Eu sabia que não era justo e não era o que eu planejava
dizer, mas a maneira como ele me deixou também não foi justa.
A vida não é justa, Jude.
— Eu pensei que te conhecia. Achei que conhecia seus
limites rígidos. E pensei que foder meu primo era um deles. Brody
dorme com qualquer vadia com uma saia. Ele lhe deu uma DST
para acompanhar aquele bebê que colocou dentro de você?
Qualquer vadia com uma saia. Bem, obrigada por essa,
Jude.
— Você não sabe nada sobre o que aconteceu entre mim e
Brody.
— Eu sei o suficiente. Ele te engravidou. E por que você
acha que isso aconteceu, Lila? Como é que ele dormiu com tantas
garotas e nunca engravidou nenhuma delas? Até chegar em você.
Já parou e pensou nisso? Talvez ele tenha feito de propósito.
Eu ri. Não era nem remotamente engraçado, mas o que mais
eu poderia fazer? Ele estava tão errado em suas suposições que
era ridículo.
— Você é ridículo. Foi um acidente.
— Continue dizendo isso a si mesma, mamãe.

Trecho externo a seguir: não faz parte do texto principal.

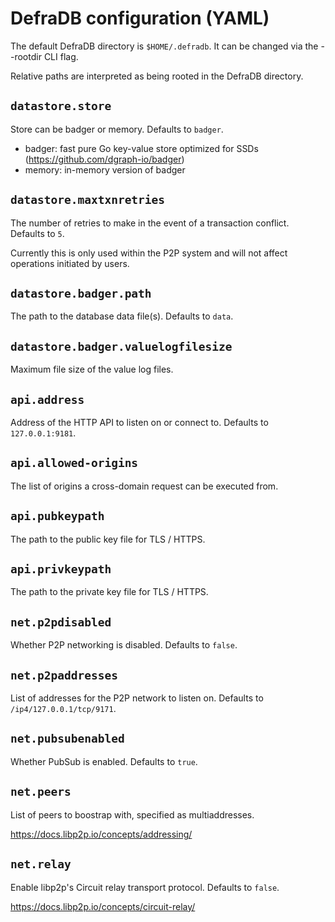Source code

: # DefraDB configuration (YAML)

The default DefraDB directory is `$HOME/.defradb`. It can be changed via the --rootdir CLI flag.

Relative paths are interpreted as being rooted in the DefraDB directory.

## `datastore.store`

Store can be badger or memory. Defaults to `badger`.

- badger: fast pure Go key-value store optimized for SSDs (https://github.com/dgraph-io/badger)
- memory: in-memory version of badger

## `datastore.maxtxnretries`

The number of retries to make in the event of a transaction conflict. Defaults to `5`.

Currently this is only used within the P2P system and will not affect operations initiated by users.

## `datastore.badger.path`

The path to the database data file(s). Defaults to `data`.

## `datastore.badger.valuelogfilesize`

Maximum file size of the value log files.

## `api.address`

Address of the HTTP API to listen on or connect to. Defaults to `127.0.0.1:9181`.

## `api.allowed-origins`

The list of origins a cross-domain request can be executed from.

## `api.pubkeypath`

The path to the public key file for TLS / HTTPS.

## `api.privkeypath`

The path to the private key file for TLS / HTTPS.

## `net.p2pdisabled`

Whether P2P networking is disabled. Defaults to `false`.

## `net.p2paddresses`

List of addresses for the P2P network to listen on. Defaults to `/ip4/127.0.0.1/tcp/9171`.

## `net.pubsubenabled`

Whether PubSub is enabled. Defaults to `true`.

## `net.peers`

List of peers to boostrap with, specified as multiaddresses.

https://docs.libp2p.io/concepts/addressing/

## `net.relay`

Enable libp2p's Circuit relay transport protocol. Defaults to `false`.

https://docs.libp2p.io/concepts/circuit-relay/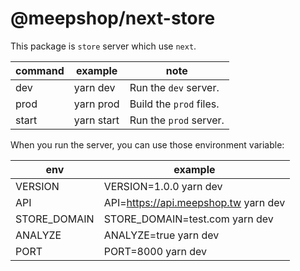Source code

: # @meepshop/next-store

This package is `store` server which use `next`.

| command | example    | note                    |
| ------- | ---------- | ----------------------- |
| dev     | yarn dev   | Run the `dev` server.   |
| prod    | yarn prod  | Build the `prod` files. |
| start   | yarn start | Run the `prod` server.  |

When you run the server, you can use those environment variable:

| env          | example                              |
| ------------ | ------------------------------------ |
| VERSION      | VERSION=1.0.0 yarn dev               |
| API          | API=https://api.meepshop.tw yarn dev |
| STORE_DOMAIN | STORE_DOMAIN=test.com yarn dev       |
| ANALYZE      | ANALYZE=true yarn dev                |
| PORT         | PORT=8000 yarn dev                   |
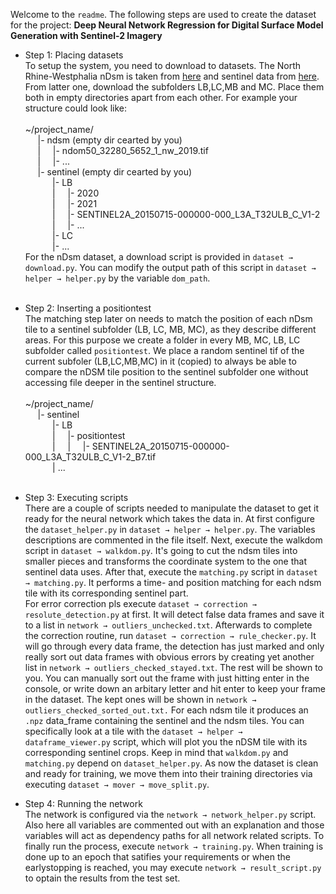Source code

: Welcome to the `readme`. The following steps are used to create the dataset for the project: **Deep Neural Network Regression for Digital Surface Model Generation with Sentinel-2 Imagery**

- Step 1: Placing datasets\
To setup the system, you need to download to datasets. The North Rhine-Westphalia 
  nDsm is taken from [here](https://www.opengeodata.nrw.de/produkte/geobasis/hm/ndom50_tiff/ndom50_tiff/)
  and sentinel data from [here](https://download.geoservice.dlr.de/S2_L3A_WASP/files/32/U/). From latter one,
  download the subfolders LB,LC,MB and MC. Place them both in empty directories apart from each other. For example
  your structure could look like:
  \
  \
  ~/project_name/\
  &nbsp;&nbsp;&nbsp;&nbsp;&nbsp;|- ndsm (empty dir cearted by you)\
  &nbsp;&nbsp;&nbsp;&nbsp;&nbsp;|&nbsp;&nbsp;&nbsp;&nbsp;&nbsp;|- ndom50_32280_5652_1_nw_2019.tif\
  &nbsp;&nbsp;&nbsp;&nbsp;&nbsp;|&nbsp;&nbsp;&nbsp;&nbsp;&nbsp;|- ...\
  &nbsp;&nbsp;&nbsp;&nbsp;&nbsp;|- sentinel (empty dir cearted by you)\
  &nbsp;&nbsp;&nbsp;&nbsp;&nbsp;&nbsp;&nbsp;&nbsp;&nbsp;&nbsp;&nbsp;|- LB\
  &nbsp;&nbsp;&nbsp;&nbsp;&nbsp;&nbsp;&nbsp;&nbsp;&nbsp;&nbsp;&nbsp;|&nbsp;&nbsp;&nbsp;&nbsp;&nbsp;|- 2020\
  &nbsp;&nbsp;&nbsp;&nbsp;&nbsp;&nbsp;&nbsp;&nbsp;&nbsp;&nbsp;&nbsp;|&nbsp;&nbsp;&nbsp;&nbsp;&nbsp;|- 2021\
  &nbsp;&nbsp;&nbsp;&nbsp;&nbsp;&nbsp;&nbsp;&nbsp;&nbsp;&nbsp;&nbsp;|&nbsp;&nbsp;&nbsp;&nbsp;&nbsp;|- SENTINEL2A_20150715-000000-000_L3A_T32ULB_C_V1-2\
  &nbsp;&nbsp;&nbsp;&nbsp;&nbsp;&nbsp;&nbsp;&nbsp;&nbsp;&nbsp;&nbsp;|&nbsp;&nbsp;&nbsp;&nbsp;&nbsp;|- ...\
  &nbsp;&nbsp;&nbsp;&nbsp;&nbsp;&nbsp;&nbsp;&nbsp;&nbsp;&nbsp;&nbsp;|- LC\
  &nbsp;&nbsp;&nbsp;&nbsp;&nbsp;&nbsp;&nbsp;&nbsp;&nbsp;&nbsp;&nbsp;|- ...
  \
  For the nDsm dataset, a download script is provided in `dataset → download.py`. You can modify the output path of this script in `dataset → helper → helper.py` by the variable `dom_path`. 
  \
  &nbsp;
- Step 2: Inserting a positiontest\
The matching step later on needs to match the position of each nDsm tile to a sentinel
  subfolder (LB, LC, MB, MC), as they describe different areas. For this purpose we create a folder
  in every MB, MC, LB, LC subfolder called `positiontest`. We place a random sentinel tif of the current subfoler (LB,LC,MB,MC) in it (copied) to always be able to compare the nDSM tile position to the sentinel subfolder one without accessing file deeper in the sentinel structure.
  \
  \
  ~/project_name/\
  &nbsp;&nbsp;&nbsp;&nbsp;&nbsp;|- sentinel\
  &nbsp;&nbsp;&nbsp;&nbsp;&nbsp;&nbsp;&nbsp;&nbsp;&nbsp;&nbsp;&nbsp;|- LB\
  &nbsp;&nbsp;&nbsp;&nbsp;&nbsp;&nbsp;&nbsp;&nbsp;&nbsp;&nbsp;&nbsp;|&nbsp;&nbsp;&nbsp;&nbsp;&nbsp;|- positiontest\
  &nbsp;&nbsp;&nbsp;&nbsp;&nbsp;&nbsp;&nbsp;&nbsp;&nbsp;&nbsp;&nbsp;|&nbsp;&nbsp;&nbsp;&nbsp;&nbsp;|&nbsp;&nbsp;&nbsp;&nbsp;&nbsp;|- SENTINEL2A_20150715-000000-000_L3A_T32ULB_C_V1-2_B7.tif\
  &nbsp;&nbsp;&nbsp;&nbsp;&nbsp;&nbsp;&nbsp;&nbsp;&nbsp;&nbsp;&nbsp;| ...
  \
  &nbsp;
  
- Step 3: Executing scripts\
There are a couple of scripts needed to manipulate the dataset to get it ready
  for the neural network which takes the data in. At first configure the `dataset_helper.py` in 
  `dataset → helper → helper.py`. The variables descriptions are commented in the file itself.
 Next, execute the walkdom script in `dataset → walkdom.py`. It's going to cut the ndsm tiles into smaller
 pieces and transforms the coordinate system to the one that sentinel data uses. After that, execute the `matching.py` script in 
 `dataset → matching.py`. It performs a time- and position matching for each ndsm tile with its corresponding sentinel part.
\
For error correction pls execute `dataset → correction → resolute_detection.py` at first. It will detect false data frames and save it to a list in `network → outliers_unchecked.txt`. Afterwards to complete the correction routine, run `dataset → correction → rule_checker.py`. It will go through every data frame, the detection has just marked and only really sort out data frames with obvious errors by creating yet another list in `network → outliers_checked_stayed.txt`. The rest will be shown to you. You can manually sort out the frame with just hitting enter in the console, or write down an arbitary letter and hit enter to keep your frame in the dataset. The kept ones will be shown in `network → outliers_checked_sorted_out.txt.`
 For each ndsm tile it produces an `.npz` data_frame containing the sentinel and the ndsm tiles. You can specifically look at a tile with the `dataset → helper → dataframe_viewer.py` script, which will plot you the nDSM tile with its corresponding sentinel crops. Keep in mind that `walkdom.py` and `matching.py`  depend on `dataset_helper.py`. As now the dataset is clean and ready for training, we move them into their training directories via executing `dataset → mover → move_split.py`.

- Step 4: Running the network\
The network is configured via the `network → network_helper.py` script. Also here all variables are commented out with an explanation and those variables will act as dependency paths for all network related scripts. To finally run the process, execute `network → training.py`. When training is done up to an epoch that satifies your requirements or when the earlystopping is reached, you may execute `network → result_script.py` to optain the results from the test set.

Quanto tempo
você esperou depois que eu saí? Ou espere… você estava fodendo
com ele o tempo todo? Estava transando com ele pelas minhas
costas enquanto eu estava no Afeganistão?
— Não seja idiota. Você sabe que nunca te traí.
— E eu devo acreditar em você. É engraçado.
— Eu nunca menti para você. — Olhei-o bem nos olhos e
respirei fundo, reunindo toda a minha coragem. — Você me deixou.
Com apenas uma carta de despedida. Sempre pensei que você
enfrentava todos os seus medos, mas acontece que você foge
deles.
— Não vire esse jogo para mim. Você fodeu com meu primo.
Talvez ele fosse quem você queria o tempo todo. Ou talvez você
tenha fodido todos os caras da cidade depois que eu saí.
— Como você ousa! — Meu sangue estava fervendo. Ele
ainda me irritava. Além disso, prefiro ficar com raiva e discutir do
que lidar com a mágoa e a tristeza. A raiva era muito mais fácil. O
corte ficava mais limpo. Mais nítido.
— Você era minha garota, Lila. Minha. Nunca pensei que me
trairia assim.
— Eu nunca pensei que você me deixaria, mas deixou. E, no
dia em que saiu por aquela porta, desistiu do direito de me chamar
de sua garota. Não sou mais sua, Jude.
— É mesmo? — Ele avançou em minha direção. Dei um
passo para trás. Fizemos esse tango até que minhas costas
batessem na parede e não houvesse mais para onde correr.
Jude colocou as mãos em cada lado da minha cabeça e se
inclinou.
— Diga-me, Lila. Devemos fingir que não significamos nada
um para o outro? Fingir que não quebramos o coração um do outro?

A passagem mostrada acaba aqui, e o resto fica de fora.